This lesson is being piloted (Beta version)
If you teach this lesson, please tell the authors and provide feedback by opening an issue in the source repository

Introduction to Tree Models in Python

Decision trees are a family of algorithms that are based around a tree-like structure of decision rules. These algorithms often perform well in tasks such as prediction and classification. This lesson explores the properties of tree models in the context of mortality prediction.

The dataset that we will be using for this project is a subset of the eICU Collaborative Research Database that has been created for demonstration purposes.

Prerequisites

You need to understand the basics of Python before tackling this lesson.
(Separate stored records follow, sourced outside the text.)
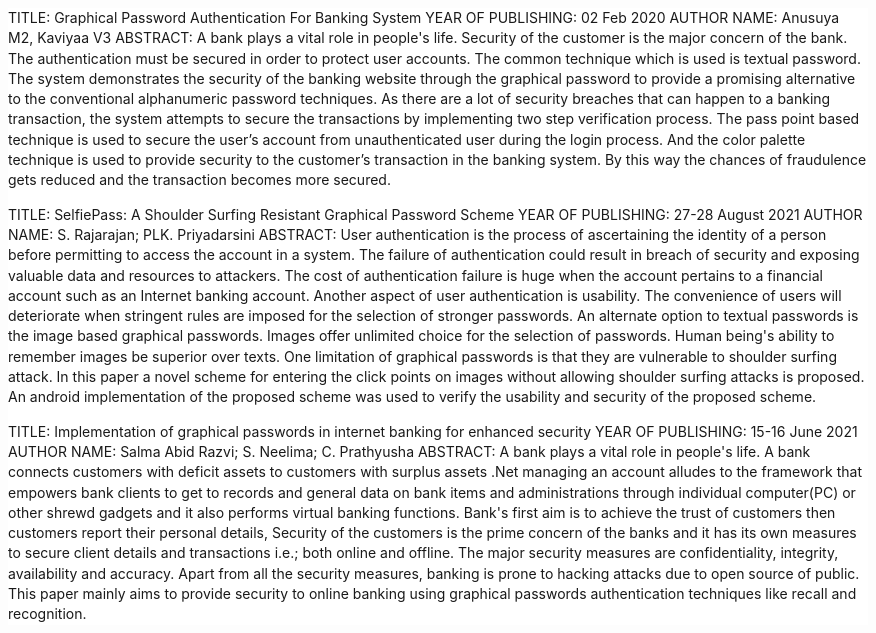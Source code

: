 


TITLE: Graphical Password Authentication For Banking System
YEAR OF PUBLISHING: 02 Feb 2020
AUTHOR NAME: Anusuya M2, Kaviyaa V3
ABSTRACT:
A bank plays a vital role in people's life. Security of the customer is the major concern of the bank. The authentication must be secured in order to protect user accounts. The common technique which is used is textual password. The system demonstrates the security of the banking website through the graphical password to provide a promising alternative to the conventional alphanumeric password techniques. As there are a lot of security breaches that can happen to a banking transaction, the system attempts to secure the transactions by implementing two step verification process. The pass point based technique is used to secure the user’s account from unauthenticated user during the login process. And the color palette technique is used to provide security to the customer’s transaction in the banking system. By this way the chances of fraudulence gets reduced and the transaction becomes more secured.







TITLE: SelfiePass: A Shoulder Surfing Resistant Graphical Password Scheme
YEAR OF PUBLISHING: 27-28 August 2021
AUTHOR NAME: S. Rajarajan; PLK. Priyadarsini
ABSTRACT:
User authentication is the process of ascertaining the identity of a person before permitting to access the account in a system. The failure of authentication could result in breach of security and exposing valuable data and resources to attackers. The cost of authentication failure is huge when the account pertains to a financial account such as an Internet banking account. Another aspect of user authentication is usability. The convenience of users will deteriorate when stringent rules are imposed for the selection of stronger passwords. An alternate option to textual passwords is the image based graphical passwords. Images offer unlimited choice for the selection of passwords. Human being's ability to remember images be superior over texts. One limitation of graphical passwords is that they are vulnerable to shoulder surfing attack. In this paper a novel scheme for entering the click points on images without allowing shoulder surfing attacks is proposed. An android implementation of the proposed scheme was used to verify the usability and security of the proposed scheme.






TITLE: Implementation of graphical passwords in internet banking for enhanced security
YEAR OF PUBLISHING: 15-16 June 2021
AUTHOR NAME: Salma Abid Razvi; S. Neelima; C. Prathyusha
ABSTRACT:
A bank plays a vital role in people's life. A bank connects customers with deficit assets to customers with surplus assets .Net managing an account alludes to the framework that empowers bank clients to get to records and general data on bank items and administrations through individual computer(PC) or other shrewd gadgets and it also performs virtual banking functions. Bank's first aim is to achieve the trust of customers then customers report their personal details, Security of the customers is the prime concern of the banks and it has its own measures to secure client details and transactions i.e.; both online and offline. The major security measures are confidentiality, integrity, availability and accuracy. Apart from all the security measures, banking is prone to hacking attacks due to open source of public. This paper mainly aims to provide security to online banking using graphical passwords authentication techniques like recall and recognition.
The lesson sometimes references Jupyter Notebook although you can use any Python interpreter mentioned in the Setup.

Getting Started

To get started, follow the directions on the “Setup” page to download data and install a Python interpreter.

Schedule

Setup Download files required for the lesson
00:00 1. Introduction What steps are needed to prepare data for analysis?
How do I create training and test sets?
00:30 2. Decision trees What is a decision tree?
Can decision trees be used for classification and regression?
What is gini impurity and how is it used?
01:00 3. Variance Why are decision trees ‘high variance’?
What is overfitting?
Why might you choose to prune a tree?
What is the benefit is combining trees?
01:30 4. Boosting What is meant by a “weak learner”?
How can “boosting” improve performance?
02:00 5. Bagging “Bagging is the shortened name for what?”
How can bagging improve model performance?
02:30 6. Random forest How can subselection of variables improve performance?
03:00 7. Gradient boosting What is the state of the art in tree models?
03:30 8. Performance How well do our predictive models perform?
04:00 Finish

The actual schedule may vary slightly depending on the topics and exercises chosen by the instructor.